August: Ts

Trips, traditions, 10 things, tenderness, time, teaching, and something for my to do list. Too many ts? I stopped myself at 7, but I probably could have kept going. This month was a strange one. It started with a family trip to Lake Superior and ended with Scott’s dad’s last day alive. He died in the morning on September 1st.

Too much going on to come up with a monthly challenge. Still, I wrote after every run or swim (although sometimes a day or two after). I took two trips, both of them involved traveling back in time to past lives. I started prepping for my upcoming class I will teach about wonder in the fall. I kept up the annual tradition of going to the state fair and visiting the Mannequins — now more J-Lo than ever (for the past few years, the old mannequins are slowly being replaced by new ones that look like J-Lo). I made a lot of lists of ten things I noticed as I moved — 150 items total. My heart became more tender as I watched Scott’s dad decline, then reach the point of no return, then die. And finally, I added something to my water poems to do list:

to do:

(after the final open swim of the season): Because of the shortened course, I’ve missed out experiencing my favorite stretch one more time. It’s the stretch between the final green buoy at one end of the big beach and the first orange buoy past the other end. There’s something strange and dreamy about this wide stretch: it seems longer than other stretches; it’s the one stretch where I am usually able to see the orange buoy looming ahead of me; often, when the water’s choppy, the waves are behind me here, pushing me along, almost as if I were on a people mover; and it comes at the end of the loop, so I’m in a state of relief (another loop done!) and recovery (preparing for the next loop or slowing down for the shore). 
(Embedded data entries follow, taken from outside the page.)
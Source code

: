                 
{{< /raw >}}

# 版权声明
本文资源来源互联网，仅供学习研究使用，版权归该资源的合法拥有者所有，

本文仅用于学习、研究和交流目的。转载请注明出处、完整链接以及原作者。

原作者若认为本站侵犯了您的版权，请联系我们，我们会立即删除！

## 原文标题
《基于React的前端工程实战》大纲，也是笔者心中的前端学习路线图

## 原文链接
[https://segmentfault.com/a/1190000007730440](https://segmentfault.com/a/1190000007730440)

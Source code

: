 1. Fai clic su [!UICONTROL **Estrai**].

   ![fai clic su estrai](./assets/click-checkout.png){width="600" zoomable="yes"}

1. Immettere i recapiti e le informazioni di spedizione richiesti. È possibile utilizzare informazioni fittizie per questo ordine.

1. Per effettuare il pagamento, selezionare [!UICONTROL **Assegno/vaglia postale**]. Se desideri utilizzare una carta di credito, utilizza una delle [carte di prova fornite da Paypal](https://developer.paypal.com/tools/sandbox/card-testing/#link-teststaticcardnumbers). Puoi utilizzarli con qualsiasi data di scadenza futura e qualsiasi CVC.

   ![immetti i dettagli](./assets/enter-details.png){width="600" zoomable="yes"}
I would love to craft a poem that might capture a little of the strange dreaminess of these moments — probably around 10 minutes?: vast, wide, open — not endless because I can see the orange-buoy-end, serene. This moment comes right after the intensity of rounding the final green buoy: the traffic jam of swimmers, the way the current pushes me forward, the changing of views from shore to water, water, everywhere. Yes! Maybe I’ll try.